**What you should do**
Each entry below should be returned exactly as is, with the pictures removed.

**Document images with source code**
BEGIN

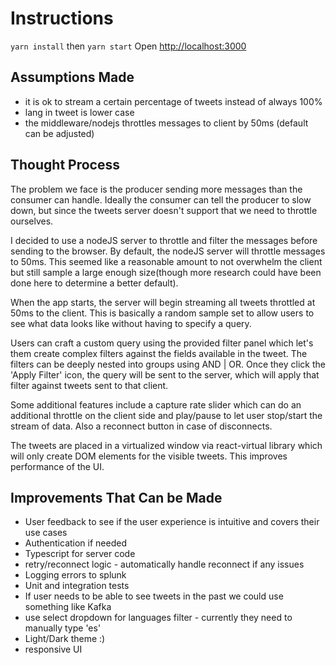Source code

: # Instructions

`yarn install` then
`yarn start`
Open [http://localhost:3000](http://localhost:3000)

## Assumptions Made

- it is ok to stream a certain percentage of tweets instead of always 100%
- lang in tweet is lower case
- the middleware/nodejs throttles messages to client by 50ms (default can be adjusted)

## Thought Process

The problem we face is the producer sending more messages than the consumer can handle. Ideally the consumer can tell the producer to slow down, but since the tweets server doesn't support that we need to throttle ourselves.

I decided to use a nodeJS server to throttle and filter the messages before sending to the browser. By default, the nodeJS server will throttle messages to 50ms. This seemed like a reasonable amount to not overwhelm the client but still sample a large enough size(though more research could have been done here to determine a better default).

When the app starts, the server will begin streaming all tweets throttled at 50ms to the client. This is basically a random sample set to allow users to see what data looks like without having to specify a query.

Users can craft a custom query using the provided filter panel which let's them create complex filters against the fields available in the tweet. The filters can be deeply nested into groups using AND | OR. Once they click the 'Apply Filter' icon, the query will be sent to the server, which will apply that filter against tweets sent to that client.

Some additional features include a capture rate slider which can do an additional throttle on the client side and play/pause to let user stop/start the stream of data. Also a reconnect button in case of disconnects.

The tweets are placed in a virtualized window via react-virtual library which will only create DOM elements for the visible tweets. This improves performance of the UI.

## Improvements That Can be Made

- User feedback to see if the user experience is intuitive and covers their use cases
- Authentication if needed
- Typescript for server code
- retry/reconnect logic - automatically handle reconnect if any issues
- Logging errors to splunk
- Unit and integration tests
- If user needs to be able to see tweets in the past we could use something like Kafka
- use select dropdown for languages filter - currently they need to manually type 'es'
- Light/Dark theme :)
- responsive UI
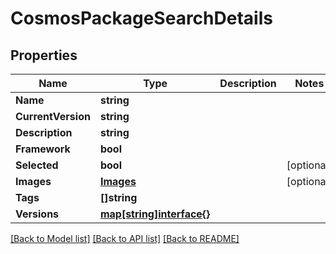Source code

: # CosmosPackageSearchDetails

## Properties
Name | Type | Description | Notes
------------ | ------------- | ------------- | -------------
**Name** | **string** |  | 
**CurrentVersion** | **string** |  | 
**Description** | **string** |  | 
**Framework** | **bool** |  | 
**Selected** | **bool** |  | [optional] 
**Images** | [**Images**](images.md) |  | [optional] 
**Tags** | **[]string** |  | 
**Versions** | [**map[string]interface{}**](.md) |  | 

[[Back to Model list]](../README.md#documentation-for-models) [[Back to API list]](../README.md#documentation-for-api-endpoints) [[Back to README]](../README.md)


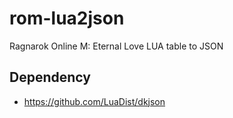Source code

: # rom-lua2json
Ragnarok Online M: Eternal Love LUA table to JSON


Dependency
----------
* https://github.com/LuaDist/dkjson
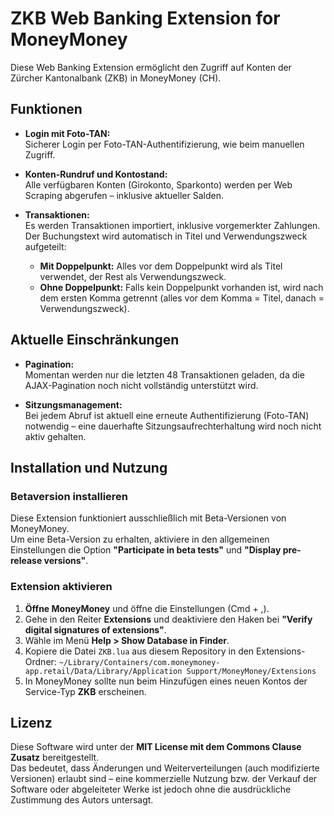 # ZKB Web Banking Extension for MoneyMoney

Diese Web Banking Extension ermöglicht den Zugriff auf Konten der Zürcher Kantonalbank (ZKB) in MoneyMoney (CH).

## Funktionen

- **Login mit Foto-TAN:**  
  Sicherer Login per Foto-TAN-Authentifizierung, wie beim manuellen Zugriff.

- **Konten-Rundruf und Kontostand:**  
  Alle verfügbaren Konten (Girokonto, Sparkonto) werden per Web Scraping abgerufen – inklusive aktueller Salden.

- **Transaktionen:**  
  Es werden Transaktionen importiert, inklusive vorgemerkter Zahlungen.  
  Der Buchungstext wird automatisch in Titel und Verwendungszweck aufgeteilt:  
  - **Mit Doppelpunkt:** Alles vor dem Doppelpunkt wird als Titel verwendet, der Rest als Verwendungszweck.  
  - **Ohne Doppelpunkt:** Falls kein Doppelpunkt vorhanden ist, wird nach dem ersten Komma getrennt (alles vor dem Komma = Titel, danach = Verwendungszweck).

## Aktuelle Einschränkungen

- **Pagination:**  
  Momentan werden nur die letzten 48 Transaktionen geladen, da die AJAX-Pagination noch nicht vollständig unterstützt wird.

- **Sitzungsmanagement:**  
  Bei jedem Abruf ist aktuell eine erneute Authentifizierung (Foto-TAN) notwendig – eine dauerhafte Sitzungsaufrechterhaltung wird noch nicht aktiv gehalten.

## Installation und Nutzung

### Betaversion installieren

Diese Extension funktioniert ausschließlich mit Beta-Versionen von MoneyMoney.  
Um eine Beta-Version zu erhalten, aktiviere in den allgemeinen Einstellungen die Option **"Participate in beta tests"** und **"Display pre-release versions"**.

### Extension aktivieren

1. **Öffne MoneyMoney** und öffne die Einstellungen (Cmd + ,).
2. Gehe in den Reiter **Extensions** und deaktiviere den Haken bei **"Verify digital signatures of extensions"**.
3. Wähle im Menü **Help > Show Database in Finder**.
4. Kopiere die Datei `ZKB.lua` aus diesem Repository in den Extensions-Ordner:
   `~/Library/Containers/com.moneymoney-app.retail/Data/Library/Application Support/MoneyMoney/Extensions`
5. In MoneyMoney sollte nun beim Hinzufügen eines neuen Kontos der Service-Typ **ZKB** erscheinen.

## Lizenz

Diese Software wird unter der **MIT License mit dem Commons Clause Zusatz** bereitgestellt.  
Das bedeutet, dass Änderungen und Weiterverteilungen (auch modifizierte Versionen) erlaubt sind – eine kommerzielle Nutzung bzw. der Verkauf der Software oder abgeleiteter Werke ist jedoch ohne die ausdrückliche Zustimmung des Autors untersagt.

END

**Task response**
Source code

: # Instructions

`yarn install` then
`yarn start`
Open [http://localhost:3000](http://localhost:3000)

## Assumptions Made

- it is ok to stream a certain percentage of tweets instead of always 100%
- lang in tweet is lower case
- the middleware/nodejs throttles messages to client by 50ms (default can be adjusted)

## Thought Process

The problem we face is the producer sending more messages than the consumer can handle. Ideally the consumer can tell the producer to slow down, but since the tweets server doesn't support that we need to throttle ourselves.

I decided to use a nodeJS server to throttle and filter the messages before sending to the browser. By default, the nodeJS server will throttle messages to 50ms. This seemed like a reasonable amount to not overwhelm the client but still sample a large enough size(though more research could have been done here to determine a better default).

When the app starts, the server will begin streaming all tweets throttled at 50ms to the client. This is basically a random sample set to allow users to see what data looks like without having to specify a query.

Users can craft a custom query using the provided filter panel which let's them create complex filters against the fields available in the tweet. The filters can be deeply nested into groups using AND | OR. Once they click the 'Apply Filter' icon, the query will be sent to the server, which will apply that filter against tweets sent to that client.

Some additional features include a capture rate slider which can do an additional throttle on the client side and play/pause to let user stop/start the stream of data. Also a reconnect button in case of disconnects.

The tweets are placed in a virtualized window via react-virtual library which will only create DOM elements for the visible tweets. This improves performance of the UI.

## Improvements That Can be Made

- User feedback to see if the user experience is intuitive and covers their use cases
- Authentication if needed
- Typescript for server code
- retry/reconnect logic - automatically handle reconnect if any issues
- Logging errors to splunk
- Unit and integration tests
- If user needs to be able to see tweets in the past we could use something like Kafka
- use select dropdown for languages filter - currently they need to manually type 'es'
- Light/Dark theme :)
- responsive UI
Source code

: # CosmosPackageSearchDetails

## Properties
Name | Type | Description | Notes
------------ | ------------- | ------------- | -------------
**Name** | **string** |  | 
**CurrentVersion** | **string** |  | 
**Description** | **string** |  | 
**Framework** | **bool** |  | 
**Selected** | **bool** |  | [optional] 
**Images** | [**Images**](images.md) |  | [optional] 
**Tags** | **[]string** |  | 
**Versions** | [**map[string]interface{}**](.md) |  | 

[[Back to Model list]](../README.md#documentation-for-models) [[Back to API list]](../README.md#documentation-for-api-endpoints) [[Back to README]](../README.md)


Source code

: # rom-lua2json
Ragnarok Online M: Eternal Love LUA table to JSON


Dependency
----------
* https://github.com/LuaDist/dkjson
 # ZKB Web Banking Extension for MoneyMoney

Diese Web Banking Extension ermöglicht den Zugriff auf Konten der Zürcher Kantonalbank (ZKB) in MoneyMoney (CH).

## Funktionen

- **Login mit Foto-TAN:**  
  Sicherer Login per Foto-TAN-Authentifizierung, wie beim manuellen Zugriff.

- **Konten-Rundruf und Kontostand:**  
  Alle verfügbaren Konten (Girokonto, Sparkonto) werden per Web Scraping abgerufen – inklusive aktueller Salden.

- **Transaktionen:**  
  Es werden Transaktionen importiert, inklusive vorgemerkter Zahlungen.  
  Der Buchungstext wird automatisch in Titel und Verwendungszweck aufgeteilt:  
  - **Mit Doppelpunkt:** Alles vor dem Doppelpunkt wird als Titel verwendet, der Rest als Verwendungszweck.  
  - **Ohne Doppelpunkt:** Falls kein Doppelpunkt vorhanden ist, wird nach dem ersten Komma getrennt (alles vor dem Komma = Titel, danach = Verwendungszweck).

## Aktuelle Einschränkungen

- **Pagination:**  
  Momentan werden nur die letzten 48 Transaktionen geladen, da die AJAX-Pagination noch nicht vollständig unterstützt wird.

- **Sitzungsmanagement:**  
  Bei jedem Abruf ist aktuell eine erneute Authentifizierung (Foto-TAN) notwendig – eine dauerhafte Sitzungsaufrechterhaltung wird noch nicht aktiv gehalten.

## Installation und Nutzung

### Betaversion installieren

Diese Extension funktioniert ausschließlich mit Beta-Versionen von MoneyMoney.  
Um eine Beta-Version zu erhalten, aktiviere in den allgemeinen Einstellungen die Option **"Participate in beta tests"** und **"Display pre-release versions"**.

### Extension aktivieren

1. **Öffne MoneyMoney** und öffne die Einstellungen (Cmd + ,).
2. Gehe in den Reiter **Extensions** und deaktiviere den Haken bei **"Verify digital signatures of extensions"**.
3. Wähle im Menü **Help > Show Database in Finder**.
4. Kopiere die Datei `ZKB.lua` aus diesem Repository in den Extensions-Ordner:
   `~/Library/Containers/com.moneymoney-app.retail/Data/Library/Application Support/MoneyMoney/Extensions`
5. In MoneyMoney sollte nun beim Hinzufügen eines neuen Kontos der Service-Typ **ZKB** erscheinen.

## Lizenz

Diese Software wird unter der **MIT License mit dem Commons Clause Zusatz** bereitgestellt.  
Das bedeutet, dass Änderungen und Weiterverteilungen (auch modifizierte Versionen) erlaubt sind – eine kommerzielle Nutzung bzw. der Verkauf der Software oder abgeleiteter Werke ist jedoch ohne die ausdrückliche Zustimmung des Autors untersagt.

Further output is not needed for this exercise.